When I was in high school, one of my friends tried to convince me that he invented the term “joshing,” as it pertains to describing a fib. When I told him that this was bullshit, and that the term had been around a lot longer than him, he replied, “Well, I reinvented it in the Peterborough area.” This man is now one of Toronto’s preeminent civil engineers, and remains a close friend. I’m not even joshing.
Adding to the lexicon of the Western World is an amazing achievement, but it’s kind of like a no-hitter. Yes, you have to be clever with your word choice, but you also have to be dependent on several factors outside of your own control, not the least of which is being in the right place at the right time.
We typically measure when a word has really “made it” by when it’s accepted into a dictionary. This isn’t a simple process. It requires a lot of research to find a word’s origins and the development of its current meaning. So, every year when dictionary publishers announce the newest terms for inclusion, it’s usually done on the back of word historians finding the first utterance of the newly-made legitimate term. So, with the announcement that the newest additions to the Merriam-Webster’s Collegiate Dictionary will include “F-bomb,” we’ve been made aware of the term’s origins in popular culture.

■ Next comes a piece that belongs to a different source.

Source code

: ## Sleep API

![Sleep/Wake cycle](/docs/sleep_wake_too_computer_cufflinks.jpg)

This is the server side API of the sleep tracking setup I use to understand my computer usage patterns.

This brings us to the Associated Press, which shares the following story:
Kory Stamper, an associate editor for Merriam-Webster, said she and her fellow word spies at the Massachusetts company traced it back to 1988, in a Newsday story that had the now-dead Mets catcher Gary Carter talking about how he had given them up, along with other profanities.
Thank you, Mr. Carter. Your contributions to both baseball and word use continue to inspire us.